Foreseen actions include:


1.  Progress in the development and validation of the new generation of on farm automatic programmers for sprinkler irrigation. The prototype for solid set has been proved successfully and the new step is to develop a tool for sprinkler irrigation machines as pivot or frontal move systems. This work has two parts that evolve parallel, one part is the development of the simulation tool and the second part is the field experiments designed to calibrate and validate the simulation tool. In this line, water distribution for the most common emitter (fixed plate and rotator plates) used in sprinkler irrigation machines and working under different technical and meteorological conditions have been characterized on field. Also the dynamic of the sprinkler machine has been experimentally studied and its correspondent simulation tool is under development. Finally, this line will be completed coupling the different simulation tools as the dynamic of the machine, the hydraulic model, the emitter water distribution models and the crop simulation model. Field tests will be performed to calibrate and validate the tool.
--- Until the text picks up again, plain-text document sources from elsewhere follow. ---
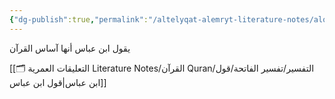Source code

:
 ```yaml
---
{"dg-publish":true,"permalink":"/altelyqat-alemryt-literature-notes/alqran-quran/altfsyr/tfsyr-alfatht/asmha-asas-alqran/"}
---
```


يقول ابن عباس أنها آساس القرآن

[[🗂️ التعليقات العمرية Literature Notes/القرآن Quran/التفسير/تفسير الفاتحة/قول ابن عباس\|قول ابن عباس]]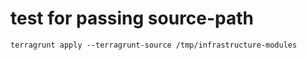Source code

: # test for passing source-path


```
terragrunt apply --terragrunt-source /tmp/infrastructure-modules 
```

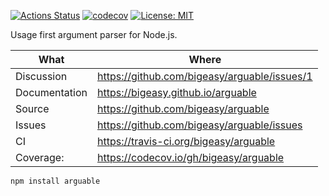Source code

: [![Actions Status](https://github.com/bigeasy/arguable/workflows/Node%20CI/badge.svg)](https://github.com/bigeasy/ascension/actions)
[![codecov](https://codecov.io/gh/bigeasy/arguable/branch/master/graph/badge.svg)](https://codecov.io/gh/bigeasy/arguable)
[![License: MIT](https://img.shields.io/badge/License-MIT-yellow.svg)](https://opensource.org/licenses/MIT)

Usage first argument parser for Node.js.

| What          | Where                                         |
| --- | --- |
| Discussion    | https://github.com/bigeasy/arguable/issues/1  |
| Documentation | https://bigeasy.github.io/arguable            |
| Source        | https://github.com/bigeasy/arguable           |
| Issues        | https://github.com/bigeasy/arguable/issues    |
| CI            | https://travis-ci.org/bigeasy/arguable        |
| Coverage:     | https://codecov.io/gh/bigeasy/arguable        |

```
npm install arguable
```
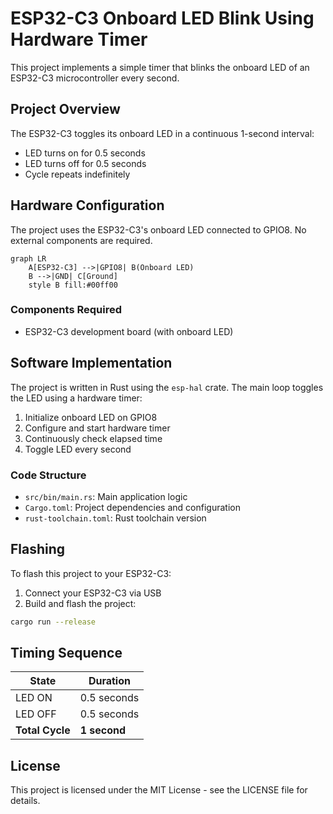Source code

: # ESP32-C3 Onboard LED Blink Using Hardware Timer

This project implements a simple timer that blinks the onboard LED of an ESP32-C3 microcontroller every second.

## Project Overview

The ESP32-C3 toggles its onboard LED in a continuous 1-second interval:
- LED turns on for 0.5 seconds
- LED turns off for 0.5 seconds
- Cycle repeats indefinitely

## Hardware Configuration

The project uses the ESP32-C3's onboard LED connected to GPIO8. No external components are required.

```mermaid
graph LR
    A[ESP32-C3] -->|GPIO8| B(Onboard LED)
    B -->|GND| C[Ground]
    style B fill:#00ff00
```

### Components Required
- ESP32-C3 development board (with onboard LED)

## Software Implementation

The project is written in Rust using the `esp-hal` crate. The main loop toggles the LED using a hardware timer:
1. Initialize onboard LED on GPIO8
2. Configure and start hardware timer
3. Continuously check elapsed time
4. Toggle LED every second

### Code Structure
- `src/bin/main.rs`: Main application logic
- `Cargo.toml`: Project dependencies and configuration
- `rust-toolchain.toml`: Rust toolchain version

## Flashing

To flash this project to your ESP32-C3:

1. Connect your ESP32-C3 via USB
2. Build and flash the project:
```bash
cargo run --release
```

## Timing Sequence

| State | Duration |
|-------|----------|
| LED ON | 0.5 seconds |
| LED OFF | 0.5 seconds |
| **Total Cycle** | **1 second** |

## License

This project is licensed under the MIT License - see the LICENSE file for details.

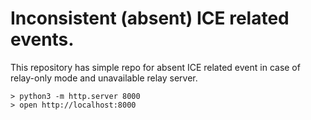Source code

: # Inconsistent (absent) ICE related events.
This repository has simple repo for absent ICE related event in case of relay-only mode and unavailable relay server.

```
> python3 -m http.server 8000
> open http://localhost:8000
```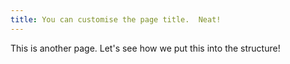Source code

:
 ```yaml
---
title: You can customise the page title.  Neat!
---
```

This is another page.  Let's see how we put this into the structure!
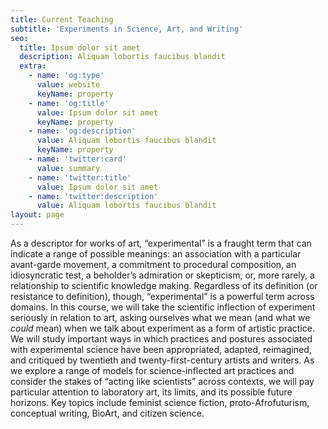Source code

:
 ```yaml
---
title: Current Teaching
subtitle: 'Experiments in Science, Art, and Writing'
seo:
  title: Ipsum dolor sit amet
  description: Aliquam lobortis faucibus blandit
  extra:
    - name: 'og:type'
      value: website
      keyName: property
    - name: 'og:title'
      value: Ipsum dolor sit amet
      keyName: property
    - name: 'og:description'
      value: Aliquam lobortis faucibus blandit
      keyName: property
    - name: 'twitter:card'
      value: summary
    - name: 'twitter:title'
      value: Ipsum dolor sit amet
    - name: 'twitter:description'
      value: Aliquam lobortis faucibus blandit
layout: page
---
```

As a descriptor for works of art, “experimental” is a fraught term that can indicate a range of possible meanings: an association with a particular avant-garde movement, a commitment to procedural composition, an idiosyncratic test, a beholder’s admiration or skepticism, or, more rarely, a relationship to scientific knowledge making. Regardless of its definition (or resistance to definition), though, “experimental” is a powerful term across domains. In this course, we will take the scientific inflection of experiment seriously in relation to art, asking ourselves what we mean (and what we *could* mean) when we talk about experiment as a form of artistic practice. We will study important ways in which practices and postures associated with experimental science have been appropriated, adapted, reimagined, and critiqued by twentieth and twenty-first-century artists and writers. As we explore a range of models for science-inflected art practices and consider the stakes of “acting like scientists” across contexts, we will pay particular attention to laboratory art, its limits, and its possible future horizons. Key topics include feminist science fiction, proto-Afrofuturism, conceptual writing, BioArt, and citizen science.
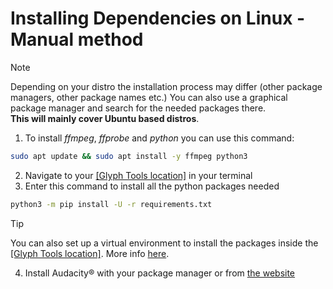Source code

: # Installing Dependencies on Linux - Manual method
> [!NOTE]
> Depending on your distro the installation process may differ (other package managers, other package names etc.) You can also use a graphical package manager and search for the needed packages there.  
> **This will mainly cover Ubuntu based distros**.

1. To install *ffmpeg*, *ffprobe* and *python* you can use this command:
```bash
sudo apt update && sudo apt install -y ffmpeg python3
```
2. Navigate to your [\[Glyph Tools location\]](../1_Terminology.md#glyph-tools-location) in your terminal
3. Enter this command to install all the python packages needed
```bash
python3 -m pip install -U -r requirements.txt
```
> [!TIP]
> You can also set up a virtual environment to install the packages inside the [\[Glyph Tools location\]](../1_Terminology.md#glyph-tools-location). More info [here](https://docs.python.org/3/library/venv.html).

4. Install Audacity&reg; with your package manager or from [the website](https://www.audacityteam.org/)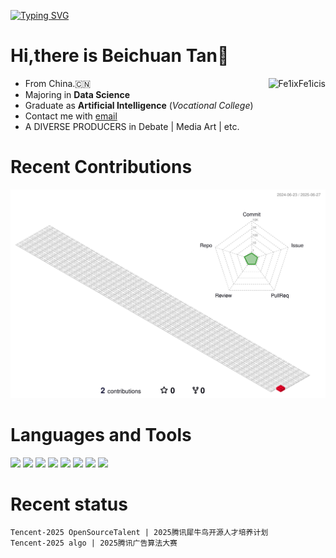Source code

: [![Typing SVG](https://readme-typing-svg.demolab.com?font=Microsoft+YaHei&weight=900&pause=1000&center=true&vCenter=true&random=true&width=435&lines=%E2%80%9C%E5%AD%B8%E6%9C%80%E4%B8%8A%E4%B9%98%EF%BC%8C%E4%B8%8D%E8%90%BD%E9%82%AA%E8%A6%8B%E2%80%9D;%E2%80%9C%E7%88%B2%E4%BA%BA%E8%A6%AA%E5%92%8C%EF%BC%8C%E8%87%AA%E6%88%90%E4%B8%80%E6%B4%BE%E2%80%9D)](https://git.io/typing-svg)



# Hi,there is **Beichuan Tan**👋
<img align="right"  src="https://github-readme-stats.vercel.app/api?username=Fe1ixFe1icis&count_private=true&show_icons=true" alt="Fe1ixFe1icis" />

- From China.🇨🇳
- Majoring in **Data Science**
- Graduate as **Artificial Intelligence** (*Vocational College*)
- Contact me with [email](FelixFelicisTan@outlook.com)
- A DIVERSE PRODUCERS in Debate | Media Art | etc.


# Recent Contributions
![Personal 3D Metrics](./profile-3d-contrib/profile-gitblock.svg)


# **Languages and Tools**  
<code><img height="20" src="https://cdn.jsdelivr.net/npm/simple-icons@3.12.2/icons/python.svg"></code>
<code><img height="20" src="https://cdn.jsdelivr.net/npm/simple-icons@3.12.2/icons/html5.svg"></code>
<code><img height="20" src="https://cdn.jsdelivr.net/npm/simple-icons@3.12.2/icons/css3.svg"></code>
<code><img height="20" src="https://cdn.jsdelivr.net/npm/simple-icons@3.12.2/icons/javascript.svg"></code>
<code><img height="20" src="https://cdn.jsdelivr.net/npm/simple-icons@3.12.2/icons/sublimetext.svg"></code>
<code><img height="20" src="https://cdn.jsdelivr.net/npm/simple-icons@3.12.2/icons/pycharm.svg"></code>
<code><img height="20" src="https://cdn.jsdelivr.net/npm/simple-icons@3.12.2/icons/git.svg"></code>
<code><img height="20" src="https://cdn.jsdelivr.net/npm/simple-icons@3.12.2/icons/mysql.svg"></code>


# **Recent status**
<!--START_SECTION:waka-->

```txt
Tencent-2025 OpenSourceTalent | 2025腾讯犀牛鸟开源人才培养计划
Tencent-2025 algo | 2025腾讯广告算法大赛
```

<!--END_SECTION:waka-->
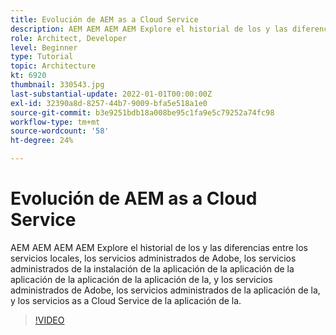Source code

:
 ```yaml
---
title: Evolución de AEM as a Cloud Service
description: AEM AEM AEM AEM Explore el historial de los y las diferencias entre los servicios locales, los servicios administrados de Adobe, los servicios administrados de la instalación de la aplicación de la aplicación de la aplicación de la aplicación de la aplicación de la, y los servicios administrados de Adobe, los servicios administrados de la aplicación de la, y los servicios as a Cloud Service de la aplicación de la.
role: Architect, Developer
level: Beginner
type: Tutorial
topic: Architecture
kt: 6920
thumbnail: 330543.jpg
last-substantial-update: 2022-01-01T00:00:00Z
exl-id: 32390a8d-8257-44b7-9009-bfa5e518a1e0
source-git-commit: b3e9251bdb18a008be95c1fa9e5c79252a74fc98
workflow-type: tm+mt
source-wordcount: '58'
ht-degree: 24%

---
```


# Evolución de AEM as a Cloud Service

AEM AEM AEM AEM Explore el historial de los y las diferencias entre los servicios locales, los servicios administrados de Adobe, los servicios administrados de la instalación de la aplicación de la aplicación de la aplicación de la aplicación de la aplicación de la, y los servicios administrados de Adobe, los servicios administrados de la aplicación de la, y los servicios as a Cloud Service de la aplicación de la.

>[!VIDEO](https://video.tv.adobe.com/v/330543?quality=12&learn=on)
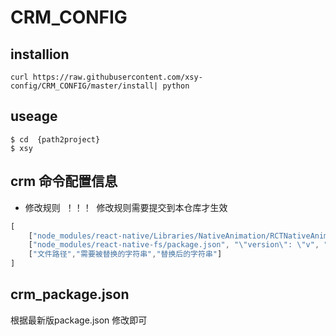 # CRM_CONFIG


## installion

```shell
curl https://raw.githubusercontent.com/xsy-config/CRM_CONFIG/master/install| python
```


## useage
``` shell
$ cd  {path2project}
$ xsy       
```


## crm  命令配置信息

* 修改规则  ！！！  修改规则需要提交到本仓库才生效
```js
[
    ["node_modules/react-native/Libraries/NativeAnimation/RCTNativeAnimatedNodesManager.h", "#import <RCTAnimation/RCTValueAnimatedNode.h>", "#import <RCTValueAnimatedNode.h>"],
    ["node_modules/react-native-fs/package.json", "\"version\": \"v", "\"version\": \""],
    ["文件路径","需要被替换的字符串","替换后的字符串"]
]
```

## crm_package.json 

根据最新版package.json 修改即可
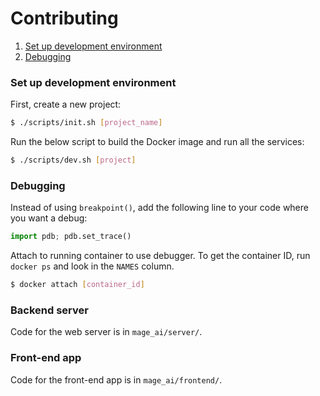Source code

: # Contributing

1. [Set up development environment](#set-up-development-environment)
1. [Debugging](#debugging)

### Set up development environment

First, create a new project:

```bash
$ ./scripts/init.sh [project_name]
```

Run the below script to build the Docker image and run all the services:

```bash
$ ./scripts/dev.sh [project]
```

### Debugging

Instead of using `breakpoint()`, add the following line to your code where you
want a debug:
```python
import pdb; pdb.set_trace()
```

Attach to running container to use debugger. To get the container ID, run `docker ps`
and look in the `NAMES` column.

```bash
$ docker attach [container_id]
```

### Backend server

Code for the web server is in `mage_ai/server/`.

### Front-end app

Code for the front-end app is in `mage_ai/frontend/`.
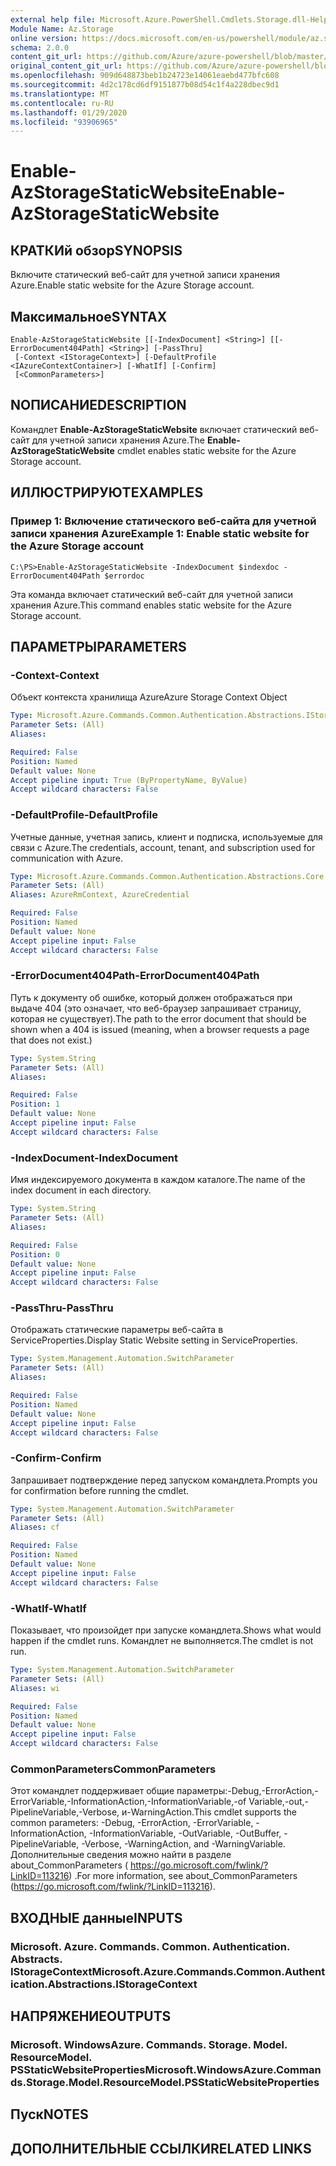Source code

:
 ```yaml
---
external help file: Microsoft.Azure.PowerShell.Cmdlets.Storage.dll-Help.xml
Module Name: Az.Storage
online version: https://docs.microsoft.com/en-us/powershell/module/az.storage/enable-azstoragestaticwebsite
schema: 2.0.0
content_git_url: https://github.com/Azure/azure-powershell/blob/master/src/Storage/Storage.Management/help/Enable-AzStorageStaticWebsite.md
original_content_git_url: https://github.com/Azure/azure-powershell/blob/master/src/Storage/Storage.Management/help/Enable-AzStorageStaticWebsite.md
ms.openlocfilehash: 909d648873beb1b24723e14061eaebd477bfc608
ms.sourcegitcommit: 4d2c178cd6df9151877b08d54c1f4a228dbec9d1
ms.translationtype: MT
ms.contentlocale: ru-RU
ms.lasthandoff: 01/29/2020
ms.locfileid: "93906965"
---
```

# <span data-ttu-id="fec4c-101">Enable-AzStorageStaticWebsite</span><span class="sxs-lookup"><span data-stu-id="fec4c-101">Enable-AzStorageStaticWebsite</span></span>

## <span data-ttu-id="fec4c-102">КРАТКИй обзор</span><span class="sxs-lookup"><span data-stu-id="fec4c-102">SYNOPSIS</span></span>
<span data-ttu-id="fec4c-103">Включите статический веб-сайт для учетной записи хранения Azure.</span><span class="sxs-lookup"><span data-stu-id="fec4c-103">Enable static website for the Azure Storage account.</span></span>

## <span data-ttu-id="fec4c-104">Максимальное</span><span class="sxs-lookup"><span data-stu-id="fec4c-104">SYNTAX</span></span>

```
Enable-AzStorageStaticWebsite [[-IndexDocument] <String>] [[-ErrorDocument404Path] <String>] [-PassThru]
 [-Context <IStorageContext>] [-DefaultProfile <IAzureContextContainer>] [-WhatIf] [-Confirm]
 [<CommonParameters>]
```

## <span data-ttu-id="fec4c-105">NОПИСАНИЕ</span><span class="sxs-lookup"><span data-stu-id="fec4c-105">DESCRIPTION</span></span>
<span data-ttu-id="fec4c-106">Командлет **Enable-AzStorageStaticWebsite** включает статический веб-сайт для учетной записи хранения Azure.</span><span class="sxs-lookup"><span data-stu-id="fec4c-106">The **Enable-AzStorageStaticWebsite** cmdlet enables static website for the Azure Storage account.</span></span>

## <span data-ttu-id="fec4c-107">ИЛЛЮСТРИРУЮТ</span><span class="sxs-lookup"><span data-stu-id="fec4c-107">EXAMPLES</span></span>

### <span data-ttu-id="fec4c-108">Пример 1: Включение статического веб-сайта для учетной записи хранения Azure</span><span class="sxs-lookup"><span data-stu-id="fec4c-108">Example 1: Enable static website for the Azure Storage account</span></span>
```
C:\PS>Enable-AzStorageStaticWebsite -IndexDocument $indexdoc -ErrorDocument404Path $errordoc
```

<span data-ttu-id="fec4c-109">Эта команда включает статический веб-сайт для учетной записи хранения Azure.</span><span class="sxs-lookup"><span data-stu-id="fec4c-109">This command enables static website for the Azure Storage account.</span></span>

## <span data-ttu-id="fec4c-110">ПАРАМЕТРЫ</span><span class="sxs-lookup"><span data-stu-id="fec4c-110">PARAMETERS</span></span>

### <span data-ttu-id="fec4c-111">-Context</span><span class="sxs-lookup"><span data-stu-id="fec4c-111">-Context</span></span>
<span data-ttu-id="fec4c-112">Объект контекста хранилища Azure</span><span class="sxs-lookup"><span data-stu-id="fec4c-112">Azure Storage Context Object</span></span>

```yaml
Type: Microsoft.Azure.Commands.Common.Authentication.Abstractions.IStorageContext
Parameter Sets: (All)
Aliases:

Required: False
Position: Named
Default value: None
Accept pipeline input: True (ByPropertyName, ByValue)
Accept wildcard characters: False
```

### <span data-ttu-id="fec4c-113">-DefaultProfile</span><span class="sxs-lookup"><span data-stu-id="fec4c-113">-DefaultProfile</span></span>
<span data-ttu-id="fec4c-114">Учетные данные, учетная запись, клиент и подписка, используемые для связи с Azure.</span><span class="sxs-lookup"><span data-stu-id="fec4c-114">The credentials, account, tenant, and subscription used for communication with Azure.</span></span>

```yaml
Type: Microsoft.Azure.Commands.Common.Authentication.Abstractions.Core.IAzureContextContainer
Parameter Sets: (All)
Aliases: AzureRmContext, AzureCredential

Required: False
Position: Named
Default value: None
Accept pipeline input: False
Accept wildcard characters: False
```

### <span data-ttu-id="fec4c-115">-ErrorDocument404Path</span><span class="sxs-lookup"><span data-stu-id="fec4c-115">-ErrorDocument404Path</span></span>
<span data-ttu-id="fec4c-116">Путь к документу об ошибке, который должен отображаться при выдаче 404 (это означает, что веб-браузер запрашивает страницу, которая не существует).</span><span class="sxs-lookup"><span data-stu-id="fec4c-116">The path to the error document that should be shown when a 404 is issued (meaning, when a browser requests a page that does not exist.)</span></span>

```yaml
Type: System.String
Parameter Sets: (All)
Aliases:

Required: False
Position: 1
Default value: None
Accept pipeline input: False
Accept wildcard characters: False
```

### <span data-ttu-id="fec4c-117">-IndexDocument</span><span class="sxs-lookup"><span data-stu-id="fec4c-117">-IndexDocument</span></span>
<span data-ttu-id="fec4c-118">Имя индексируемого документа в каждом каталоге.</span><span class="sxs-lookup"><span data-stu-id="fec4c-118">The name of the index document in each directory.</span></span>

```yaml
Type: System.String
Parameter Sets: (All)
Aliases:

Required: False
Position: 0
Default value: None
Accept pipeline input: False
Accept wildcard characters: False
```

### <span data-ttu-id="fec4c-119">-PassThru</span><span class="sxs-lookup"><span data-stu-id="fec4c-119">-PassThru</span></span>
<span data-ttu-id="fec4c-120">Отображать статические параметры веб-сайта в ServiceProperties.</span><span class="sxs-lookup"><span data-stu-id="fec4c-120">Display Static Website setting in ServiceProperties.</span></span>

```yaml
Type: System.Management.Automation.SwitchParameter
Parameter Sets: (All)
Aliases:

Required: False
Position: Named
Default value: None
Accept pipeline input: False
Accept wildcard characters: False
```

### <span data-ttu-id="fec4c-121">-Confirm</span><span class="sxs-lookup"><span data-stu-id="fec4c-121">-Confirm</span></span>
<span data-ttu-id="fec4c-122">Запрашивает подтверждение перед запуском командлета.</span><span class="sxs-lookup"><span data-stu-id="fec4c-122">Prompts you for confirmation before running the cmdlet.</span></span>

```yaml
Type: System.Management.Automation.SwitchParameter
Parameter Sets: (All)
Aliases: cf

Required: False
Position: Named
Default value: None
Accept pipeline input: False
Accept wildcard characters: False
```

### <span data-ttu-id="fec4c-123">-WhatIf</span><span class="sxs-lookup"><span data-stu-id="fec4c-123">-WhatIf</span></span>
<span data-ttu-id="fec4c-124">Показывает, что произойдет при запуске командлета.</span><span class="sxs-lookup"><span data-stu-id="fec4c-124">Shows what would happen if the cmdlet runs.</span></span>
<span data-ttu-id="fec4c-125">Командлет не выполняется.</span><span class="sxs-lookup"><span data-stu-id="fec4c-125">The cmdlet is not run.</span></span>

```yaml
Type: System.Management.Automation.SwitchParameter
Parameter Sets: (All)
Aliases: wi

Required: False
Position: Named
Default value: None
Accept pipeline input: False
Accept wildcard characters: False
```

### <span data-ttu-id="fec4c-126">CommonParameters</span><span class="sxs-lookup"><span data-stu-id="fec4c-126">CommonParameters</span></span>
<span data-ttu-id="fec4c-127">Этот командлет поддерживает общие параметры:-Debug,-ErrorAction,-ErrorVariable,-InformationAction,-InformationVariable,-of Variable,-out,-PipelineVariable,-Verbose, и-WarningAction.</span><span class="sxs-lookup"><span data-stu-id="fec4c-127">This cmdlet supports the common parameters: -Debug, -ErrorAction, -ErrorVariable, -InformationAction, -InformationVariable, -OutVariable, -OutBuffer, -PipelineVariable, -Verbose, -WarningAction, and -WarningVariable.</span></span> <span data-ttu-id="fec4c-128">Дополнительные сведения можно найти в разделе about_CommonParameters ( https://go.microsoft.com/fwlink/?LinkID=113216) .</span><span class="sxs-lookup"><span data-stu-id="fec4c-128">For more information, see about_CommonParameters (https://go.microsoft.com/fwlink/?LinkID=113216).</span></span>

## <span data-ttu-id="fec4c-129">ВХОДНЫЕ данные</span><span class="sxs-lookup"><span data-stu-id="fec4c-129">INPUTS</span></span>

### <span data-ttu-id="fec4c-130">Microsoft. Azure. Commands. Common. Authentication. Abstracts. IStorageContext</span><span class="sxs-lookup"><span data-stu-id="fec4c-130">Microsoft.Azure.Commands.Common.Authentication.Abstractions.IStorageContext</span></span>

## <span data-ttu-id="fec4c-131">НАПРЯЖЕНИЕ</span><span class="sxs-lookup"><span data-stu-id="fec4c-131">OUTPUTS</span></span>

### <span data-ttu-id="fec4c-132">Microsoft. WindowsAzure. Commands. Storage. Model. ResourceModel. PSStaticWebsiteProperties</span><span class="sxs-lookup"><span data-stu-id="fec4c-132">Microsoft.WindowsAzure.Commands.Storage.Model.ResourceModel.PSStaticWebsiteProperties</span></span>

## <span data-ttu-id="fec4c-133">Пуск</span><span class="sxs-lookup"><span data-stu-id="fec4c-133">NOTES</span></span>

## <span data-ttu-id="fec4c-134">ДОПОЛНИТЕЛЬНЫЕ ССЫЛКИ</span><span class="sxs-lookup"><span data-stu-id="fec4c-134">RELATED LINKS</span></span>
2. The irrigation simulation tool has been also developed for drip irrigation systems, especially for advanced irrigation strategies as regulated deficit irrigation in stone fruit orchards. The tool called RIDECO can be freely download at the website: http://digital.csic.es/handle/10261/45608
3. Progress in the evaluation of the irrigation performance in private and public urban landscapes. Characterizing the crop water requirements for the different species and the adequacy to the water applied along the irrigation season.